- Work order
Reproduce every line of the listing below exactly.

- Exercise inputs
- - - - - - -

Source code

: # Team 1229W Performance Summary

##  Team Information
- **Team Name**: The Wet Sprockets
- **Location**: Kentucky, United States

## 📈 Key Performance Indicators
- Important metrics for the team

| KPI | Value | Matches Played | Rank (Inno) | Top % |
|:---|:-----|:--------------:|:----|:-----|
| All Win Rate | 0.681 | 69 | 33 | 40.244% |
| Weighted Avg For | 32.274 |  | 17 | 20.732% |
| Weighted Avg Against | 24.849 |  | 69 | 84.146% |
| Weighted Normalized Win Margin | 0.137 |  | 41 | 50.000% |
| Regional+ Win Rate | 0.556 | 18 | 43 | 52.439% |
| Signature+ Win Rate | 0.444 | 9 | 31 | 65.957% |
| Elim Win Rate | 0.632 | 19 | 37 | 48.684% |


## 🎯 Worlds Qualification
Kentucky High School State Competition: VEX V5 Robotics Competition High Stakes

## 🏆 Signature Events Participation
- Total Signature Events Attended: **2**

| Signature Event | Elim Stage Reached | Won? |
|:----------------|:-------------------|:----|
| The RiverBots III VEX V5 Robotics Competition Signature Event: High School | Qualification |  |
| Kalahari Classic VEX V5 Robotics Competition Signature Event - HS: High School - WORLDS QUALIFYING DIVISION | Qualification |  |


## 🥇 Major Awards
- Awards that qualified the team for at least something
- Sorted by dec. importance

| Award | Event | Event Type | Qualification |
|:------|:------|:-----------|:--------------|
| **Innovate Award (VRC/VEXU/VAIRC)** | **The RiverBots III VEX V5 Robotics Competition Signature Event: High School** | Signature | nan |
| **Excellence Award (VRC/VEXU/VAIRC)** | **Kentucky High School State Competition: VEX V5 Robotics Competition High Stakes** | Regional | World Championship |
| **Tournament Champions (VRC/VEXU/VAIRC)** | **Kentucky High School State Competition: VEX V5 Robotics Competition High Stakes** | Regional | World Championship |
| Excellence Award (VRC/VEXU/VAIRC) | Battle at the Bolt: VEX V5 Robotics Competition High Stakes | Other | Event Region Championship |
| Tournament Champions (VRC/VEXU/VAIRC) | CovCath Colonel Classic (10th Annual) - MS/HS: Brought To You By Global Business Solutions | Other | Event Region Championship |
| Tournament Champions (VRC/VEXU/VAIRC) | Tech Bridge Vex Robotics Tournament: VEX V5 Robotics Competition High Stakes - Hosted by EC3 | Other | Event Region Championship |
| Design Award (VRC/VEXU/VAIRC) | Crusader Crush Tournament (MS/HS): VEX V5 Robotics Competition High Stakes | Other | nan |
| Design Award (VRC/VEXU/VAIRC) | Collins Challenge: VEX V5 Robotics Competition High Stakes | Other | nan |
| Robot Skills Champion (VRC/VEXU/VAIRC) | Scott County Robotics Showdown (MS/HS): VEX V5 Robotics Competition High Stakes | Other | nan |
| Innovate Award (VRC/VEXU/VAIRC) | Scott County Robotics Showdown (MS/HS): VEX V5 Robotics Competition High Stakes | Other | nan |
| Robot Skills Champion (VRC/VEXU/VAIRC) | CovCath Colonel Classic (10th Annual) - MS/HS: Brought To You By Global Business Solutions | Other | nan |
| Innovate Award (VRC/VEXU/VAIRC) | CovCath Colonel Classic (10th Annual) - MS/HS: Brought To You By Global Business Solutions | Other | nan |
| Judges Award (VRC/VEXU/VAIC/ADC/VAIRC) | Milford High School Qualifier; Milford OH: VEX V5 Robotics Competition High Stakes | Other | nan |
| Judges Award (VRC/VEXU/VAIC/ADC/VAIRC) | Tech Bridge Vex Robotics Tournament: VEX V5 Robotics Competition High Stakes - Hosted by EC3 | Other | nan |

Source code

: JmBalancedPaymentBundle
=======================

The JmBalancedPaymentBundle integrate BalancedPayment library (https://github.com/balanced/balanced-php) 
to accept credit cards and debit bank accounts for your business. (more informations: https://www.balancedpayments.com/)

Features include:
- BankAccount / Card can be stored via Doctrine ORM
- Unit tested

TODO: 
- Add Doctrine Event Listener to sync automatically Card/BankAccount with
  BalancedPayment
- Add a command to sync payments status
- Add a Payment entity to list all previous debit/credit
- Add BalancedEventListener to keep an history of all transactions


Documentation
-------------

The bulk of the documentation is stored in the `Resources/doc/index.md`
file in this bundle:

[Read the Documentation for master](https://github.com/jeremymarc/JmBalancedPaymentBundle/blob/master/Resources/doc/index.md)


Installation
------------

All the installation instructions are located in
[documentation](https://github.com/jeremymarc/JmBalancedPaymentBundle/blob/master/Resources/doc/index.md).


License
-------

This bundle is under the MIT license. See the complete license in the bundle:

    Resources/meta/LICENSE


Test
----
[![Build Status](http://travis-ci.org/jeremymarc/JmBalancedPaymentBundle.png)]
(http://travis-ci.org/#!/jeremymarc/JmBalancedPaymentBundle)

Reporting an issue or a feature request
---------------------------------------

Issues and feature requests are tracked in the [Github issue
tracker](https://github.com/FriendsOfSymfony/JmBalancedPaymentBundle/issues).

- - - - - - -

- Expected answer
Source code

: # Team 1229W Performance Summary

##  Team Information
- **Team Name**: The Wet Sprockets
- **Location**: Kentucky, United States

## 📈 Key Performance Indicators
- Important metrics for the team

| KPI | Value | Matches Played | Rank (Inno) | Top % |
|:---|:-----|:--------------:|:----|:-----|
| All Win Rate | 0.681 | 69 | 33 | 40.244% |
| Weighted Avg For | 32.274 |  | 17 | 20.732% |
| Weighted Avg Against | 24.849 |  | 69 | 84.146% |
| Weighted Normalized Win Margin | 0.137 |  | 41 | 50.000% |
| Regional+ Win Rate | 0.556 | 18 | 43 | 52.439% |
| Signature+ Win Rate | 0.444 | 9 | 31 | 65.957% |
| Elim Win Rate | 0.632 | 19 | 37 | 48.684% |


## 🎯 Worlds Qualification
Kentucky High School State Competition: VEX V5 Robotics Competition High Stakes

## 🏆 Signature Events Participation
- Total Signature Events Attended: **2**

| Signature Event | Elim Stage Reached | Won? |
|:----------------|:-------------------|:----|
| The RiverBots III VEX V5 Robotics Competition Signature Event: High School | Qualification |  |
| Kalahari Classic VEX V5 Robotics Competition Signature Event - HS: High School - WORLDS QUALIFYING DIVISION | Qualification |  |


## 🥇 Major Awards
- Awards that qualified the team for at least something
- Sorted by dec. importance

| Award | Event | Event Type | Qualification |
|:------|:------|:-----------|:--------------|
| **Innovate Award (VRC/VEXU/VAIRC)** | **The RiverBots III VEX V5 Robotics Competition Signature Event: High School** | Signature | nan |
| **Excellence Award (VRC/VEXU/VAIRC)** | **Kentucky High School State Competition: VEX V5 Robotics Competition High Stakes** | Regional | World Championship |
| **Tournament Champions (VRC/VEXU/VAIRC)** | **Kentucky High School State Competition: VEX V5 Robotics Competition High Stakes** | Regional | World Championship |
| Excellence Award (VRC/VEXU/VAIRC) | Battle at the Bolt: VEX V5 Robotics Competition High Stakes | Other | Event Region Championship |
| Tournament Champions (VRC/VEXU/VAIRC) | CovCath Colonel Classic (10th Annual) - MS/HS: Brought To You By Global Business Solutions | Other | Event Region Championship |
| Tournament Champions (VRC/VEXU/VAIRC) | Tech Bridge Vex Robotics Tournament: VEX V5 Robotics Competition High Stakes - Hosted by EC3 | Other | Event Region Championship |
| Design Award (VRC/VEXU/VAIRC) | Crusader Crush Tournament (MS/HS): VEX V5 Robotics Competition High Stakes | Other | nan |
| Design Award (VRC/VEXU/VAIRC) | Collins Challenge: VEX V5 Robotics Competition High Stakes | Other | nan |
| Robot Skills Champion (VRC/VEXU/VAIRC) | Scott County Robotics Showdown (MS/HS): VEX V5 Robotics Competition High Stakes | Other | nan |
| Innovate Award (VRC/VEXU/VAIRC) | Scott County Robotics Showdown (MS/HS): VEX V5 Robotics Competition High Stakes | Other | nan |
| Robot Skills Champion (VRC/VEXU/VAIRC) | CovCath Colonel Classic (10th Annual) - MS/HS: Brought To You By Global Business Solutions | Other | nan |
| Innovate Award (VRC/VEXU/VAIRC) | CovCath Colonel Classic (10th Annual) - MS/HS: Brought To You By Global Business Solutions | Other | nan |
| Judges Award (VRC/VEXU/VAIC/ADC/VAIRC) | Milford High School Qualifier; Milford OH: VEX V5 Robotics Competition High Stakes | Other | nan |
| Judges Award (VRC/VEXU/VAIC/ADC/VAIRC) | Tech Bridge Vex Robotics Tournament: VEX V5 Robotics Competition High Stakes - Hosted by EC3 | Other | nan |

Source code

: JmBalancedPaymentBundle
=======================

The JmBalancedPaymentBundle integrate BalancedPayment library (https://github.com/balanced/balanced-php) 
to accept credit cards and debit bank accounts for your business. (more informations: https://www.balancedpayments.com/)

Features include:
- BankAccount / Card can be stored via Doctrine ORM
- Unit tested

TODO: 
- Add Doctrine Event Listener to sync automatically Card/BankAccount with
  BalancedPayment
- Add a command to sync payments status
- Add a Payment entity to list all previous debit/credit
- Add BalancedEventListener to keep an history of all transactions


Documentation
-------------

The bulk of the documentation is stored in the `Resources/doc/index.md`
file in this bundle:

[Read the Documentation for master](https://github.com/jeremymarc/JmBalancedPaymentBundle/blob/master/Resources/doc/index.md)


Installation
------------

All the installation instructions are located in
[documentation](https://github.com/jeremymarc/JmBalancedPaymentBundle/blob/master/Resources/doc/index.md).


License
-------

This bundle is under the MIT license. See the complete license in the bundle:

    Resources/meta/LICENSE


Test
----
[![Build Status](http://travis-ci.org/jeremymarc/JmBalancedPaymentBundle.png)]
(http://travis-ci.org/#!/jeremymarc/JmBalancedPaymentBundle)

Reporting an issue or a feature request
---------------------------------------

Issues and feature requests are tracked in the [Github issue
tracker](https://github.com/FriendsOfSymfony/JmBalancedPaymentBundle/issues).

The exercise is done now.